Quentin looks at each of them, lets his eyes linger on their faces, so precious and dear to him: the faces of the people without whom he wouldn’t be here, who are just as much a part of him as the blackness in his mind. He feels his hands shake with everything he feels for them, so much it spills over and out; hears his voice tremble with the overwhelming affection and gratitude that sweeps through him.

His friends share a look between them but some of the concern has melted away.

Quentin turns back to the fire. He’s burned something before any of them arrived, and now he looks into the crate at the pitiful remains of his favourite books. Something tugs at his heart but it’s achingly sweet and nostalgic, a memory of a different time mingled with the despairing disappointment of what had come of it. It hurts, unexpectedly fiercely, but it’s a pain that doesn’t feel like it’ll leave scars. Mending pain, moving-on pain, healing pain. Pain that fuels something different. 

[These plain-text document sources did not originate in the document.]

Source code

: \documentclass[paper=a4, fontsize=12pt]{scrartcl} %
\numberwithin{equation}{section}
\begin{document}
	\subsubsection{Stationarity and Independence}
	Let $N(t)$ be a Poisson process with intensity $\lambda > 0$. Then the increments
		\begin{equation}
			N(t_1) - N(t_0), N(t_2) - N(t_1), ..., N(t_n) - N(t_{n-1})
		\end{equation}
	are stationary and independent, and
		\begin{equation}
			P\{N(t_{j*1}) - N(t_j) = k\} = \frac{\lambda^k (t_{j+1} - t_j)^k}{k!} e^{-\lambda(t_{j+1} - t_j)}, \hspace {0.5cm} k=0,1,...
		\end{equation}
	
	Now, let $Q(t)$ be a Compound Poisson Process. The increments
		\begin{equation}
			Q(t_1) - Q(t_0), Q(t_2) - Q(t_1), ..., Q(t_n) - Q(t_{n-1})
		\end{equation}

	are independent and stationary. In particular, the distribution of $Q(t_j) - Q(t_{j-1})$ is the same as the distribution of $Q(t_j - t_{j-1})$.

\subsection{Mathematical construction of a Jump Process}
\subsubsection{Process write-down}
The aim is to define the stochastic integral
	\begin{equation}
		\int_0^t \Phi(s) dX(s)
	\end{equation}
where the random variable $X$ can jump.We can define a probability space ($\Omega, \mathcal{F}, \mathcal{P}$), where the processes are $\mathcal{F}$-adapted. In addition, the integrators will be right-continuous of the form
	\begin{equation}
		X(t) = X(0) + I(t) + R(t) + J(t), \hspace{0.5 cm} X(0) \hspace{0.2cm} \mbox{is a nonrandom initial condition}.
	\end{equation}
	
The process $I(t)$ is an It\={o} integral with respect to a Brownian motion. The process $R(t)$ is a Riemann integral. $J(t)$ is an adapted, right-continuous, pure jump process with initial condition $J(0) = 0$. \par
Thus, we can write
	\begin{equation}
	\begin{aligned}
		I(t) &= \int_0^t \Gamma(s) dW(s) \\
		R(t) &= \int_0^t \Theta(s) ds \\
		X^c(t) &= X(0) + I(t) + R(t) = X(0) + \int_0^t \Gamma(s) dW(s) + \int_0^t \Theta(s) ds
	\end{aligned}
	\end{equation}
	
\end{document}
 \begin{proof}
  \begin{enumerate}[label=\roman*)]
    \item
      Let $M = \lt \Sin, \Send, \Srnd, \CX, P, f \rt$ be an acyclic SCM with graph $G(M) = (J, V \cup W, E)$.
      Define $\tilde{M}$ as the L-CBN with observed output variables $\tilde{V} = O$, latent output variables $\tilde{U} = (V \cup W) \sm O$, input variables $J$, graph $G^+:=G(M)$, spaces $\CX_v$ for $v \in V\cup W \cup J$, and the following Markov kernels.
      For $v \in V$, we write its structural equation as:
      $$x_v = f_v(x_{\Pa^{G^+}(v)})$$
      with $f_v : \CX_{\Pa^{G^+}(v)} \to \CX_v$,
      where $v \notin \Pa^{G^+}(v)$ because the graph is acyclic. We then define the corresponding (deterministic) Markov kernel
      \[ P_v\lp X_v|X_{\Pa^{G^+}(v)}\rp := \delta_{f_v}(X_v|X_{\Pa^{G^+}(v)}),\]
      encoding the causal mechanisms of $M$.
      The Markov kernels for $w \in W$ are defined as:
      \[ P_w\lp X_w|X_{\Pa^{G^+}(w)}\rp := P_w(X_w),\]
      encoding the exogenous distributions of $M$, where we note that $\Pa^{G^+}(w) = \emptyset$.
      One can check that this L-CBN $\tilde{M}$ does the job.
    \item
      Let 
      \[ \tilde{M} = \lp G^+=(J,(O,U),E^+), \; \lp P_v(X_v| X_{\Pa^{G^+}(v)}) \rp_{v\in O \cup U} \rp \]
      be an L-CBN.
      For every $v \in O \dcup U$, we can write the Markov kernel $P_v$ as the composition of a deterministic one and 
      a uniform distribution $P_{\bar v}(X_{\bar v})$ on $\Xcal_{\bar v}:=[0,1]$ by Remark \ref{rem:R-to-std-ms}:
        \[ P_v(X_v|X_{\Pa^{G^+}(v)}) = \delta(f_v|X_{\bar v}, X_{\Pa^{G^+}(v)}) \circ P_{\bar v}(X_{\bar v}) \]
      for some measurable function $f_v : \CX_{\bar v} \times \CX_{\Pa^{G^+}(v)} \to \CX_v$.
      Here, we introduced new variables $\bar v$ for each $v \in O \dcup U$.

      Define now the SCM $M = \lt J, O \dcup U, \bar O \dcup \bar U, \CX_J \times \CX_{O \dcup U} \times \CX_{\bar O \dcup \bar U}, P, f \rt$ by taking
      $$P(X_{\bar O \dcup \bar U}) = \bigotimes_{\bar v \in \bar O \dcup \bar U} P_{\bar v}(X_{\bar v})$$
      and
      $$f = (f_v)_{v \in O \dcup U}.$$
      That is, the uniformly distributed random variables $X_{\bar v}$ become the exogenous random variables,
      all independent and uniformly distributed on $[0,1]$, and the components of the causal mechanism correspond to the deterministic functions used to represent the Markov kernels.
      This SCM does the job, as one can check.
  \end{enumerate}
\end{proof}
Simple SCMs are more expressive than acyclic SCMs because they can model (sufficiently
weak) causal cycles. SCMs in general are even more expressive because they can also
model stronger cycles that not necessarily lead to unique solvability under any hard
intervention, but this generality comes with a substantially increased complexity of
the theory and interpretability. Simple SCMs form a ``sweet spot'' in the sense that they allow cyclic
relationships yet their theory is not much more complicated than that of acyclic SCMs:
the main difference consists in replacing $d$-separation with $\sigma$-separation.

Pain that fuels his hope. Fuels his fight. Fuels his love.

He takes a deep breath, pulls up the words from his mind and whispers them as his hands dance over the fire. It crackles once, colouring the fire purple-yellow for a moment before it goes back to white-yellow-red. The soft tunes of the piano keep playing, and Quentin resumes singing to it.

His heart thrums behind his ribs, an uneven staccato of nerves, devotion, and sheer overwhelming certainty that these are his _people_. 

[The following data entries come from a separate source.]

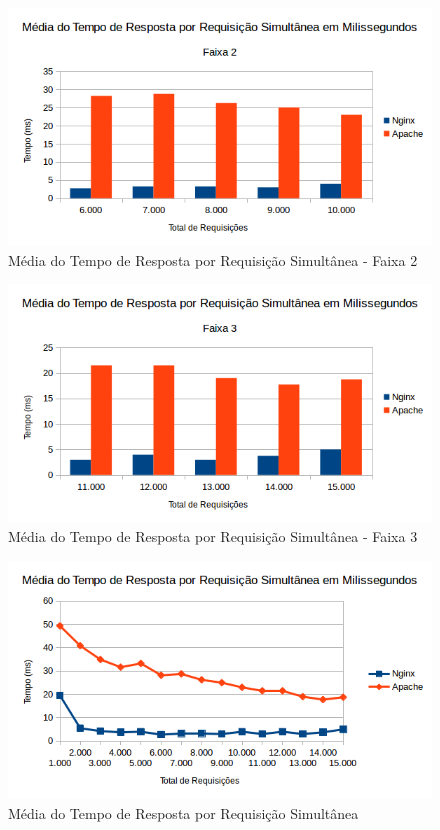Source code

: \begin{figure}[H]
	\centering
	\includegraphics[width=1\linewidth]{graficos/grafico5-f2} 
	\caption{Média do Tempo de Resposta por Requisição Simultânea - Faixa 2}
	\label{fig:grafico5-f2}
\end{figure}

\begin{figure}[H]
	\centering
	\includegraphics[width=1\linewidth]{graficos/grafico5-f3} 
	\caption{Média do Tempo de Resposta por Requisição Simultânea - Faixa 3}
	\label{fig:grafico5-f3}
\end{figure}

\begin{figure}[H]
	\centering
	\includegraphics[width=1\linewidth]{graficos/grafico5} 
	\caption{Média do Tempo de Resposta por Requisição Simultânea}
	\label{fig:grafico5}
\end{figure}



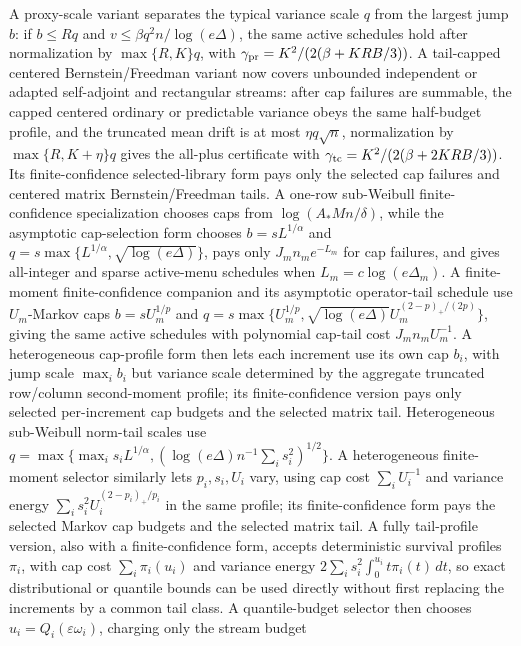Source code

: \documentclass[11pt]{article}
\begin{document}
A proxy-scale variant separates the typical variance scale \(q\) from the
largest jump \(b\): if \(b\le Rq\) and
\(v\le\beta q^2n/\log(e\Delta)\), the same active schedules hold after
normalization by \(\max\{R,K\}q\), with
\(\gamma_{\rm pr}=K^2/(2(\beta+KRB/3))\).
A tail-capped centered Bernstein/Freedman variant now covers unbounded
independent or adapted self-adjoint and rectangular streams: after cap failures
are summable, the capped centered ordinary or predictable variance obeys the
same half-budget profile, and the truncated mean drift is at most
\(\eta q\sqrt n\), normalization by \(\max\{R,K+\eta\}q\) gives the
all-plus certificate with
\(\gamma_{\rm tc}=K^2/(2(\beta+2KRB/3))\).  Its finite-confidence selected-library
form pays only the selected cap failures and centered matrix
Bernstein/Freedman tails.
A one-row sub-Weibull finite-confidence specialization chooses caps from
\(\log(A_*Mn/\delta)\), while the asymptotic cap-selection form chooses
\(b=sL^{1/\alpha}\) and
\(q=s\max\{L^{1/\alpha},\sqrt{\log(e\Delta)}\}\), pays only
\(J_mn_m e^{-L_m}\) for cap failures, and gives all-integer and sparse
active-menu schedules when \(L_m=c\log(e\Delta_m)\).
A finite-moment finite-confidence companion and its asymptotic operator-tail
schedule use \(U_m\)-Markov caps
\(b=sU_m^{1/p}\) and
\(q=s\max\{U_m^{1/p},\sqrt{\log(e\Delta)}U_m^{(2-p)_+/(2p)}\}\), giving the
same active schedules with polynomial cap-tail cost \(J_mn_mU_m^{-1}\).
A heterogeneous cap-profile form then lets each increment use its own cap
\(b_i\), with jump scale \(\max_i b_i\) but variance scale determined by the
aggregate truncated row/column second-moment profile; its finite-confidence
version pays only selected per-increment cap budgets and the selected matrix
tail.  Heterogeneous
sub-Weibull norm-tail scales use
\(q=\max\{\max_i s_iL^{1/\alpha},
(\log(e\Delta)n^{-1}\sum_i s_i^2)^{1/2}\}\).
A heterogeneous finite-moment selector similarly lets \(p_i,s_i,U_i\) vary,
using cap cost \(\sum_iU_i^{-1}\) and variance energy
\(\sum_i s_i^2U_i^{(2-p_i)_+/p_i}\) in the same profile; its
finite-confidence form pays the selected Markov cap budgets and the selected
matrix tail.
A fully tail-profile version, also with a finite-confidence form, accepts
deterministic survival profiles \(\pi_i\), with cap cost
\(\sum_i\pi_i(u_i)\) and variance energy
\(2\sum_i s_i^2\int_0^{u_i}t\pi_i(t)\,dt\), so exact distributional or
quantile bounds can be used directly without first replacing the increments by
a common tail class.
A quantile-budget selector then chooses
\(u_i=Q_i(\varepsilon\omega_i)\), charging only the stream budget
\end{document}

Quentin reaches into the flames and hears one collective shocked gasp coming out of four mouths. The flames lick at his skin, gently, like a caress, playfully dancing along his arm as he pulls something from the ashes of what used to be his only solace in the world.

The weight of it settles in his palm, cool and smooth, and it’s odd, the feeling that comes with it. 

Quentin turns, eyes finding Margo’s. Her gaze slips over the empty green champagne bottle he cradles between his hands and then meets his.

“Quentin,” she says, softly, a question in the way she looks at him. He smiles as he comes to stand in front of her. Margo gets to her feet, eyes sliding back down at the bottle. 

* * *

_here's to the ones, the renegades who never run_

* * *

“We’ll get him back,” Margo says, cupping his face between both her palms, and makes him look at her. “We will get him back.”

Quentin wants to look away. He cannot bear the hope and determination in her eyes; cannot stand looking at them when all that’s left inside himself is…nothing. Margo doesn’t let go of him, though. Her eyes search his face, expression slipping from hopeful excitement to deep-settling worry.

“Quentin,” she whispers and bites her bottom lip to try and hide it trembling. Her impeccable facade slips away, her sharp edges and the polished armor fade as they give way to all her soft spots, opening her up to the razors and thorns that stick out of Quentin. “It’s not too late.”

Isn’t it?

“I know it’s been a lot for you,” Margo says softly, voice pitched deep and close to breaking. “I know how hard you’ve been fighting. I know you gave it your all.”

“It wasn’t enough,” Quentin points out, the sharp teeth of the blackness in his mind snapping at his heels, vicious and delighted. _It wasn’t enough. You weren’t enough._

Quentin half expects a litany of curses out of Margo’s mouth, calling him out and telling him pussy up. Instead, she offers, “You _are_ enough. You kept everyone going this far. You kept _Eliot_ alive.”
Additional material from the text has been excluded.